Com’è possibile che siano passati quasi due anni e David, l’amore della mia vita, il padre delle mie bambine, sia ancora lì? Le bambine si ricordano ancora di lui, ma come ogni ricordo, sta svanendo. Io non voglio che David diventi solo un ricordo. Perché David è vivo. Ho bisogno che la mia voce diventi la vostra voce. Lottate con me. Non lasciate che questa situazione continui un altro giorno, un’altra settimana, un altro mese. Perché può tornare. Tutti possono tornare. Ora. Non con un accordo parziale, non a fasi, non a turni: tutti. Ora”.
All’inizio della serata, i familiari degli ostaggi hanno rilasciato una dichiarazione congiunta, chiedendo la fine immediata della guerra e un accordo globale per riportare a casa i loro cari. “Vivono di tempo in prestito: possono essere salvati”, ha detto Einav Zangauker, madre dell’ostaggio Matan Zangauker. Yehuda Cohen, padre del soldato rapito Nimrod Cohen, ha aggiunto: “C’è un accordo sul tavolo. Non possiamo perdere questa opportunità. È arrivato il momento di un accordo globale: è la volontà del popolo e nell’interesse di Israele”.

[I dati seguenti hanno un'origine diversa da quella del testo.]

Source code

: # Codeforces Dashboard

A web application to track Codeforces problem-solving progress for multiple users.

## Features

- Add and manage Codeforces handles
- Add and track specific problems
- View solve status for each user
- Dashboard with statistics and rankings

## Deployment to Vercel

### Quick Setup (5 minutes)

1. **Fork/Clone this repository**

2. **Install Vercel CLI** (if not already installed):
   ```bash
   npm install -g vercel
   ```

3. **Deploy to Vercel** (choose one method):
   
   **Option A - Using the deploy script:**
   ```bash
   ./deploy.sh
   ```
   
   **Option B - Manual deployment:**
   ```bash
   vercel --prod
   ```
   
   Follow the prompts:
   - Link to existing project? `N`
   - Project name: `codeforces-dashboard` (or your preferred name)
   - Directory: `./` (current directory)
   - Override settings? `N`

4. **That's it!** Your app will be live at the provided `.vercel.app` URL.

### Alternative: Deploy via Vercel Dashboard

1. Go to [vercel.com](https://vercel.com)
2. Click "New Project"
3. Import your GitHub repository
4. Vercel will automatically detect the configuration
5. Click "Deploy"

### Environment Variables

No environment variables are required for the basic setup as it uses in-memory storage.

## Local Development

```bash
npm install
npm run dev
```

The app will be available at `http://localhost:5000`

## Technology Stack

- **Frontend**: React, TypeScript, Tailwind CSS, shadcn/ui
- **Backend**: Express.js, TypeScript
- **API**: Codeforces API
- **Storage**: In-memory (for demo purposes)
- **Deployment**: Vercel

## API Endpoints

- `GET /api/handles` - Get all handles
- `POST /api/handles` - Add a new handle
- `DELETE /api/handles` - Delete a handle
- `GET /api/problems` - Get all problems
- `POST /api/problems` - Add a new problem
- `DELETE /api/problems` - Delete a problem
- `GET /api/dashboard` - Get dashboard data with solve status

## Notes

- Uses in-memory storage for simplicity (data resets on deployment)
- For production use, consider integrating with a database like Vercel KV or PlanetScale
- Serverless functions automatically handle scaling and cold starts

Critiche al governo e alle proposte di accordo
In un’altra parte di Tel Aviv, circa 1.500 manifestanti si sono radunati all’ingresso del quartier generale dell’IDF su Begin Road, dove nei giorni scorsi era caduto un missile iraniano. Itzik Horn, padre dell’ostaggio Eitan Horn e del sopravvissuto Iair Horn, ha condannato quello che ha definito “il fallimento continuo del governo dal 7 ottobre”. “Nonostante quello che abbiamo fatto con l’Iran, che è stata una cosa grande… non dimenticheremo e non perdoneremo. Dal 7 ottobre, nessun ministro o membro della Knesset della coalizione mi ha parlato”, ha detto.
Horn ha anche respinto la proposta di accordo avanzata dall’inviato speciale della Casa Bianca, che prevede un cessate il fuoco di 60 giorni durante il quale Hamas rilascerebbe circa la metà degli ostaggi vivi e morti a fasi. “Secondo questo piano, la metà degli ostaggi restano indietro”, ha detto Horn, paragonando la proposta alle selezioni nei campi di concentramento. “È impossibile spiegare perché il primo ministro scelga sempre di rilasciare gli ostaggi a pezzi”.
Negli ultimi giorni si è parlato di un rinnovato sforzo diplomatico tra Gerusalemme e Washington per arrivare, nelle prossime settimane, a un accordo che porti al rilascio di tutti gli ostaggi, ma non ci sono ancora conferme ufficiali. Le proteste di sabato hanno segnato la ripresa delle mobilitazioni settimanali, con la speranza che la pressione popolare possa accelerare la soluzione della crisi.